Menurut Chainalysis, pada kuartal keempat tahun 2025, alamat yang terkait IRGC menyumbang lebih dari setengah dari seluruh nilai yang diterima oleh entitas Iran, memindahkan lebih dari $3 miliar untuk mendukung jaringan milisi regional, memfasilitasi penjualan minyak, dan “mengakuisisi peralatan dual-use.” Setelah serangan udara gabungan AS dan Israel terhadap Iran akhir pekan lalu, data blockchain menunjukkan sekitar $10,3 juta dalam cryptocurrency mengalir keluar dari bursa Iran, dengan aliran keluar per jam yang sempat mendekati $2 juta saat aktivitas meningkat. Bitcoin turun ke harga $63.100 setelah laporan awal tentang serangan yang dipimpin AS/Israel sebelum pulih dan diperdagangkan di dekat $70.000 saat investor menilai konflik tersebut. Cryptocurrency terkemuka ini naik lebih jauh, hampir mencapai $74.000 pada hari Rabu sebelum menurun selama 24 jam terakhir ke harga terakhir di atas $71.000. Menurut Chainalysis, total pasar cryptocurrency Iran mencapai nilai $7,48 miliar pada tahun 2025. Namun, pertempuran baru-baru ini di wilayah tersebut juga mempengaruhi pasar cryptocurrency secara umum.

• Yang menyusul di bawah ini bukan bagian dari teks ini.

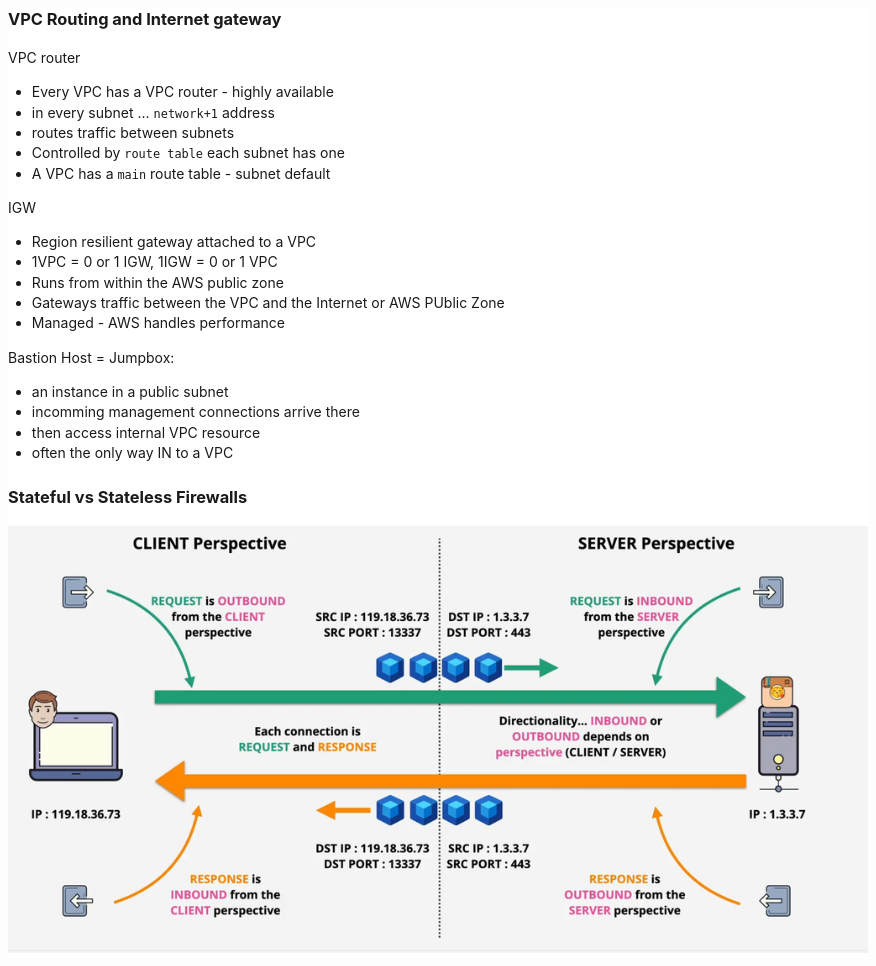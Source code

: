 ### VPC Routing and Internet gateway

VPC router

- Every VPC has a VPC router - highly available
- in every subnet ... `network+1` address
- routes traffic between subnets
- Controlled by `route table` each subnet has one
- A VPC has a `main` route table - subnet default

IGW

- Region resilient gateway attached to a VPC
- 1VPC = 0 or 1 IGW, 1IGW = 0 or 1 VPC
- Runs from within the AWS public zone
- Gateways traffic between the VPC and the Internet or AWS PUblic Zone
- Managed - AWS handles performance

Bastion Host = Jumpbox:

- an instance in a public subnet
- incomming management connections arrive there
- then access internal VPC resource
- often the only way IN to a VPC

### Stateful vs Stateless Firewalls

![](./images/firewall_inbout_outbout.jpg)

Selain reaksi pasar langsung, Chainalysis mengatakan bahwa tujuan utama tetap mendukung operasi eksternal di wilayah tersebut secara berkelanjutan. “Dana ini digunakan untuk membiayai jaringan proxy milisi regional, termasuk Hizbullah Lebanon, Hamas, dan Houthi, memfasilitasi pergerakan komoditas, minyak ilegal, dan senjata dalam skala yang belum pernah terlihat di blockchain sebelumnya,” kata mereka. Kenaikan aktivitas crypto ilegal ini tidak hanya terbatas di Timur Tengah, dengan Chainalysis memperkirakan bahwa alamat ilegal menerima setidaknya $154 miliar dalam aset digital pada tahun 2025. Dari jumlah tersebut, negara-negara yang dikenai sanksi menyumbang aliran crypto senilai $104 miliar. “Analisis ini menyoroti sejauh mana negara-negara seperti Iran, yang dikenai sanksi berat yang melarang pergerakan dana fiat, beralih ke crypto untuk memfasilitasi kegiatan perdagangan luar negeri dan telah mahir dalam mengaburkan aktivitas mereka di blockchain,” kata Chainalysis. Di luar Timur Tengah, Rusia menyumbang sebagian volume aktivitas ilegal terbesar dengan stablecoin berbasis rubel A7A5, memproses transaksi sebesar $93,3 miliar dalam kurang dari setahun. Bursa cryptocurrency yang dikenai sanksi di Rusia, Grinex dan Meer, memproses masing-masing $305 juta dan $4,76 miliar dalam transaksi pada tahun 2025, menurut laporan. Aliran cryptocurrency di Venezuela mencapai $44,6 miliar pada tahun 2025, kata Chainalysis, mencatat bahwa warga Venezuela adalah pengguna awal crypto sebagai lindung nilai terhadap hiperinflasi dan ketidakstabilan yang berkepanjangan. “Selain itu, broker over-the-counter (OTC) informal, baik yang beroperasi di toko fisik maupun yang menawarkan layanan khusus warga Venezuela, terus berfungsi sebagai jalur masuk dan keluar,” kata laporan tersebut. “Beberapa broker memungkinkan pertukaran ke crypto dari bolivars yang disimpan di bank-bank Venezuela yang dikenai sanksi.” Korea Utara juga tetap menjadi sumber utama aktivitas crypto ilegal. Laporan memperkirakan bahwa peretas yang didukung Korea Utara mencuri lebih dari $2 miliar dalam cryptocurrency pada tahun 2025, menjadikannya tahun terbesar dalam sejarah pencurian crypto negara tersebut.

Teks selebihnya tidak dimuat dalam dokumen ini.